▶ INSTRUCTIONS TO FOLLOW:
Leaving out the pictures, please retype each record exactly.

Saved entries
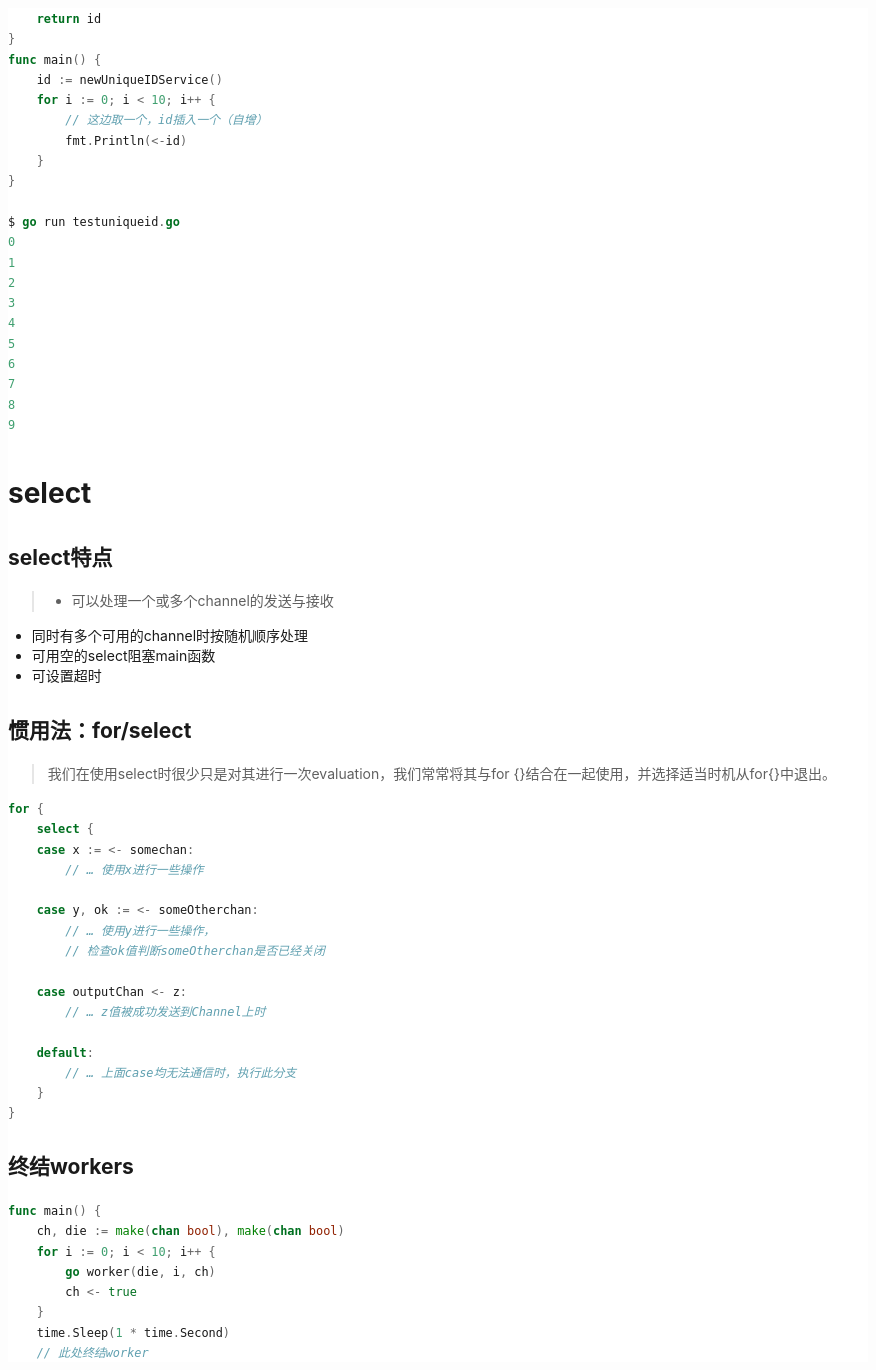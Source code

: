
 ```go
    return id
}
func main() {
    id := newUniqueIDService()
    for i := 0; i < 10; i++ {
        // 这边取一个，id插入一个（自增）
        fmt.Println(<-id)
    }
}

$ go run testuniqueid.go
0
1
2
3
4
5
6
7
8
9
```

# select
##  select特点
>- 可以处理一个或多个channel的发送与接收
- 同时有多个可用的channel时按随机顺序处理
- 可用空的select阻塞main函数
- 可设置超时
##  惯用法：for/select
>我们在使用select时很少只是对其进行一次evaluation，我们常常将其与for {}结合在一起使用，并选择适当时机从for{}中退出。
```go
for {
    select {
    case x := <- somechan:
        // … 使用x进行一些操作

    case y, ok := <- someOtherchan:
        // … 使用y进行一些操作，
        // 检查ok值判断someOtherchan是否已经关闭

    case outputChan <- z:
        // … z值被成功发送到Channel上时

    default:
        // … 上面case均无法通信时，执行此分支
    }
}
```
##  终结workers
```go
func main() {
	ch, die := make(chan bool), make(chan bool)
	for i := 0; i < 10; i++ {
		go worker(die, i, ch)
		ch <- true
	}
	time.Sleep(1 * time.Second)
	// 此处终结worker
```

▶ RESPONSE TO THE EXERCISE:
Source code

:
 ```go
    return id
}
func main() {
    id := newUniqueIDService()
    for i := 0; i < 10; i++ {
        // 这边取一个，id插入一个（自增）
        fmt.Println(<-id)
    }
}

$ go run testuniqueid.go
0
1
2
3
4
5
6
7
8
9
```

# select
##  select特点
>- 可以处理一个或多个channel的发送与接收
- 同时有多个可用的channel时按随机顺序处理
- 可用空的select阻塞main函数
- 可设置超时
##  惯用法：for/select
>我们在使用select时很少只是对其进行一次evaluation，我们常常将其与for {}结合在一起使用，并选择适当时机从for{}中退出。
```go
for {
    select {
    case x := <- somechan:
        // … 使用x进行一些操作

    case y, ok := <- someOtherchan:
        // … 使用y进行一些操作，
        // 检查ok值判断someOtherchan是否已经关闭

    case outputChan <- z:
        // … z值被成功发送到Channel上时

    default:
        // … 上面case均无法通信时，执行此分支
    }
}
```
##  终结workers
```go
func main() {
	ch, die := make(chan bool), make(chan bool)
	for i := 0; i < 10; i++ {
		go worker(die, i, ch)
		ch <- true
	}
	time.Sleep(1 * time.Second)
	// 此处终结worker
```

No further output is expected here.